Wien und Zürich sind da weiter – und die Verwaltungsreform in Berlin muss genau deshalb jetzt zu einem Erfolg geführt werden. Die Berliner Politik hat hier erstmals die Zivilgesellschaft in einen Workshop-Prozess eingebunden. Dieser Ansatz sorgt nicht nur für eine breitere Akzeptanz der Ergebnisse, sondern auch dafür, dass diese überhaupt umgesetzt und nicht zerredet werden.
Demokratie ist nicht, über Menschen zu entscheiden. Demokratie ist, mit ihnen zu entscheiden.
Beate Stoffers, Vorstandssprecherin der Stiftung Zukunft Berlin
Berlin 2030 muss eine Stadt der Möglichkeiten sein, keine Stadt der Verhinderer. Eine Stadt, die nicht nur über sich selbst spricht, sondern nach außen blickt und neue Perspektiven einbezieht, dabei aber auch sensibel bleibt für die soziale Realität und den Ausgleich von sozialen Benachteiligungen.

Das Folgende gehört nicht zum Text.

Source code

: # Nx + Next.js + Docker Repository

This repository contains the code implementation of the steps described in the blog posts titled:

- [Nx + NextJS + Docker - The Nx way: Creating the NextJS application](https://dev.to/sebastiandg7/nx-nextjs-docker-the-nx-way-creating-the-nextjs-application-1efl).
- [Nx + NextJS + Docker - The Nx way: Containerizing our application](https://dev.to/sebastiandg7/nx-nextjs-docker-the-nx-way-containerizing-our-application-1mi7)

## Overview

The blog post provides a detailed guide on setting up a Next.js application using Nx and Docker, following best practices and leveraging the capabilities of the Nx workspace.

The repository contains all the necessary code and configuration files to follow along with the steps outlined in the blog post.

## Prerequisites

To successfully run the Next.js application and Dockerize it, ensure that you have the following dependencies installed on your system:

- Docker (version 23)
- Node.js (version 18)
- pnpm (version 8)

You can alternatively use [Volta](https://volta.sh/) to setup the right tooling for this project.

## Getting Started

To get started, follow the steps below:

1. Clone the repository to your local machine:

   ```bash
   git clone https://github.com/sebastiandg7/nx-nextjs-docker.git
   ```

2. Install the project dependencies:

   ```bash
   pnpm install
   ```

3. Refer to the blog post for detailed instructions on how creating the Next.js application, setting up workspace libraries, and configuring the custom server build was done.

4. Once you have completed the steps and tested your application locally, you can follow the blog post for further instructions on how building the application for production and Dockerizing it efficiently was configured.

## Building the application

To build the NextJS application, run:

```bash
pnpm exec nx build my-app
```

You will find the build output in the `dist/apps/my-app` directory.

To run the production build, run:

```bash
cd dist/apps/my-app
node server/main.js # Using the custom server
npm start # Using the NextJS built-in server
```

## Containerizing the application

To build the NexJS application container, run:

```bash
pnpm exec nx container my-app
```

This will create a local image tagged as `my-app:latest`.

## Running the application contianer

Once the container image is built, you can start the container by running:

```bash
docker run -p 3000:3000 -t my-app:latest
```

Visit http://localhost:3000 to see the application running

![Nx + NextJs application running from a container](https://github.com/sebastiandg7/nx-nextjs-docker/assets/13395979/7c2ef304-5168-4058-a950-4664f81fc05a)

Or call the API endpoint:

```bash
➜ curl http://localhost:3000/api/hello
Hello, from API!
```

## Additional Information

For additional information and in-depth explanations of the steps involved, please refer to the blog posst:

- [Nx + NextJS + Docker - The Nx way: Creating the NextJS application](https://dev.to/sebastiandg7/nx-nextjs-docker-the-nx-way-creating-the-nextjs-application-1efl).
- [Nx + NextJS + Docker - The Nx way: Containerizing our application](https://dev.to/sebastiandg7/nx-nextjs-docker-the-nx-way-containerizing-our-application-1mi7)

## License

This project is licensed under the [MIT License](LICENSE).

Nur durch eine enge Zusammenarbeit und eine Kultur der Offenheit kann Berlin seine inneren Blockaden überwinden und zu einer lebendigen, zukunftsfähigen Metropole werden. Dabei auch: Lebensfreude zurückgewinnen. Lust auf Begegnung mit der Welt, zum Beispiel auch im Rahmen internationaler Großveranstaltungen – statt sie kleinmütig, aber mit provinzieller Radikalität abzulehnen.
Berlin hat das Potenzial, seine alte Strahlkraft zu erhalten – nicht nur in Deutschland, sondern weltweit. Berlin muss dazu aber auch sichtbarer gegensteuern, wenn das Auseinanderfallen der Lebenswelten, wenn wachsende Armut neben wachsendem Reichtum die Gesellschaft auseinanderreißt.

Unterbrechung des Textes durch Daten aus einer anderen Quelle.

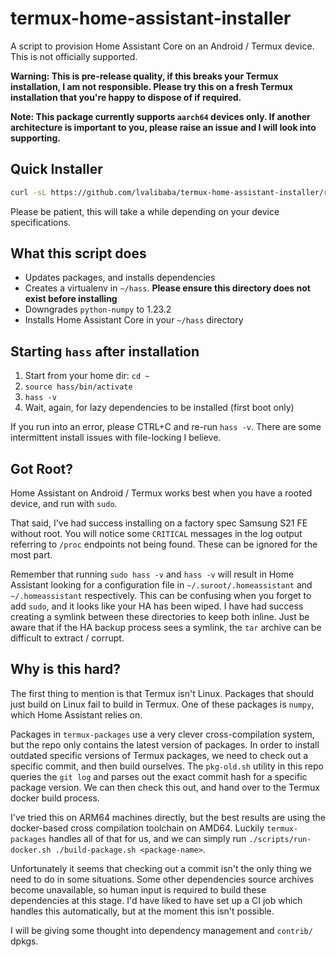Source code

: # termux-home-assistant-installer

A script to provision Home Assistant Core on an Android / Termux device. This is not officially supported.

**Warning: This is pre-release quality, if this breaks your Termux installation, I am not responsible. Please try this on a fresh Termux installation that you're happy to dispose of if required.**

**Note: This package currently supports `aarch64` devices only. If another architecture is important to you, please raise an issue and I will look into supporting.**

## Quick Installer

```bash
curl -sL https://github.com/lvalibaba/termux-home-assistant-installer/releases/download/2023.5.3/remote-install.sh | bash
```

Please be patient, this will take a while depending on your device specifications.

## What this script does

- Updates packages, and installs dependencies
- Creates a virtualenv in `~/hass`. **Please ensure this directory does not exist before installing**
- Downgrades `python-numpy` to 1.23.2
- Installs Home Assistant Core in your `~/hass` directory

## Starting `hass` after installation

1. Start from your home dir: `cd ~`
1. `source hass/bin/activate`
1. `hass -v`
1. Wait, again, for lazy dependencies to be installed (first boot only)

If you run into an error, please CTRL+C and re-run `hass -v`. There are some intermittent install issues with file-locking I believe.

## Got Root?

Home Assistant on Android / Termux works best when you have a rooted device, and run with `sudo`.

That said, I've had success installing on a factory spec Samsung S21 FE without root. You will notice some `CRITICAL` messages in the log output referring to `/proc` endpoints not being found. These can be ignored for the most part.

Remember that running `sudo hass -v` and `hass -v` will result in Home Assistant looking for a configuration file in `~/.suroot/.homeassistant` and `~/.homeassistant` respectively. This can be confusing when you forget to add `sudo`, and it looks like your HA has been wiped. I have had success creating a symlink between these directories to keep both inline. Just be aware that if the HA backup process sees a symlink, the `tar` archive can be difficult to extract / corrupt.

## Why is this hard?

The first thing to mention is that Termux isn't Linux. Packages that should just build on Linux fail to build in Termux. One of these packages is `numpy`, which Home Assistant relies on.

Packages in `termux-packages` use a very clever cross-compilation system, but the repo only contains the latest version of packages. In order to install outdated specific versions of Termux packages, we need to check out a specific commit, and then build ourselves. The `pkg-old.sh` utility in this repo queries the `git log` and parses out the exact commit hash for a specific package version. We can then check this out, and hand over to the Termux docker build process.

I've tried this on ARM64 machines directly, but the best results are using the docker-based cross compilation toolchain on AMD64. Luckily `termux-packages` handles all of that for us, and we can simply run `./scripts/run-docker.sh ./build-package.sh <package-name>`.

Unfortunately it seems that checking out a commit isn't the only thing we need to do in some situations. Some other dependencies source archives become unavailable, so human input is required to build these dependencies at this stage. I'd have liked to have set up a CI job which handles this automatically, but at the moment this isn't possible.

I will be giving some thought into dependency management and `contrib/` dpkgs.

Die Zukunft Berlins liegt im Verteidigen der Offenheit der Stadt, in Mut und Neugierde nach außen und in der Bereitschaft zu Dialog und Zusammenarbeit. In der Stadtgesellschaft gibt es dafür viel Potenzial und Bereitschaft, egal ob bei neu Hinzugekommenen oder bei Menschen, die schon lange Berlinerinnen oder Berliner sind.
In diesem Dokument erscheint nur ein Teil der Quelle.